We decided to analyze the data with both supervised and unsu- pervised learning. Generally, our aim was to observe what income classes (if any) our data could be separated into i.e. if it was possible to get a good classifier for our data. Particularly in the case of supervised learning we were also curious to see if a linear svm could be fitted to the data so the corresponding weights of features could be analyzed.
Supervised Learning
For supervised learning, we experimented with both binary and multi-class SVM using linear, rbf and polynomial kernels.
Unsupervised Learning
For unsupervised learning, we experimented with k-means clustering over 1 to 5 clusters.
Supervised Learning – Determining Number of Income Group Division
We repeated the following process over various divisions of income groups to see which resulted in the most generalizable model. We performed a grid search over various kernels and regularization parameters to obtain the optimal svm configuration. With the optimal svm configuration attained, we then checked the accuracy of the model on our test set. A model with high training and test precision and accuracy, indicated that the data could be separated correctly into our predefined groups.
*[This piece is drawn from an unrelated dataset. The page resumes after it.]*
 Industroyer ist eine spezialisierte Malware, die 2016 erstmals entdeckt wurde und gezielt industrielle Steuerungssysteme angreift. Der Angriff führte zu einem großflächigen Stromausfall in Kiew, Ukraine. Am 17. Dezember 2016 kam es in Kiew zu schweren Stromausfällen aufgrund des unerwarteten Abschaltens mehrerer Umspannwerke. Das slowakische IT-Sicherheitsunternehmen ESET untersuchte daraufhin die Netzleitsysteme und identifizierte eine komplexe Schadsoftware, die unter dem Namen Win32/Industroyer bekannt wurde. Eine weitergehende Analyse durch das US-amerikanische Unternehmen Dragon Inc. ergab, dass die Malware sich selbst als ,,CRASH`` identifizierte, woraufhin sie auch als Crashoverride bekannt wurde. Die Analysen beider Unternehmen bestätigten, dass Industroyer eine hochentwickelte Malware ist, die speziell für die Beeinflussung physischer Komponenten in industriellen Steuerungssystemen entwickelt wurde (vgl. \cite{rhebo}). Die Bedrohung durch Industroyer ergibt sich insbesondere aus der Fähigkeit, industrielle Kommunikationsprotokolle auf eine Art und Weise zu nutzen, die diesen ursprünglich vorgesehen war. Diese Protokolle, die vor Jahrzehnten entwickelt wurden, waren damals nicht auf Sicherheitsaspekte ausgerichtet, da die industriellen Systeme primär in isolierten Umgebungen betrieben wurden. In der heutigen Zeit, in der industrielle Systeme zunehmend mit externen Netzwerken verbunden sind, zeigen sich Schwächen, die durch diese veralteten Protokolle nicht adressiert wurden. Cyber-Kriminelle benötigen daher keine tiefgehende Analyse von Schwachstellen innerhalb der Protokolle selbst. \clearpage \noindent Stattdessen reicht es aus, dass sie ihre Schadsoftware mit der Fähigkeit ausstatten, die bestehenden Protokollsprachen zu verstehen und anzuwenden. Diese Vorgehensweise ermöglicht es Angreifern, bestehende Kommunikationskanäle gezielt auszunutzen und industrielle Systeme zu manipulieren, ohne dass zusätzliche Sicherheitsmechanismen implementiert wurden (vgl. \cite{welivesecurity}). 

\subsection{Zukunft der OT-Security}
Supervised Learning – Analyzing Weights of the Linear SVM
We performed a grid search over regularization constants from 1-100 to determine the optimal binary linear svm that could be fitted to our data. Since we standardized our data, we analyzed the weights of the features. The highest positive weights indicated which features were most correlated to the higher income earners while the most negative weights indicated the features most correlated to lower income earners.
Unsupervised Learning – KMeans
We first ran k-means clustering over 1..5 clusters and graphed the distortion to determine the best number of clusters to split the data (Elbow Method for K-Means). We also performed k-means clustering over k=1..5 clusters and tried to see if the average income in each cluster was representative of income groupings.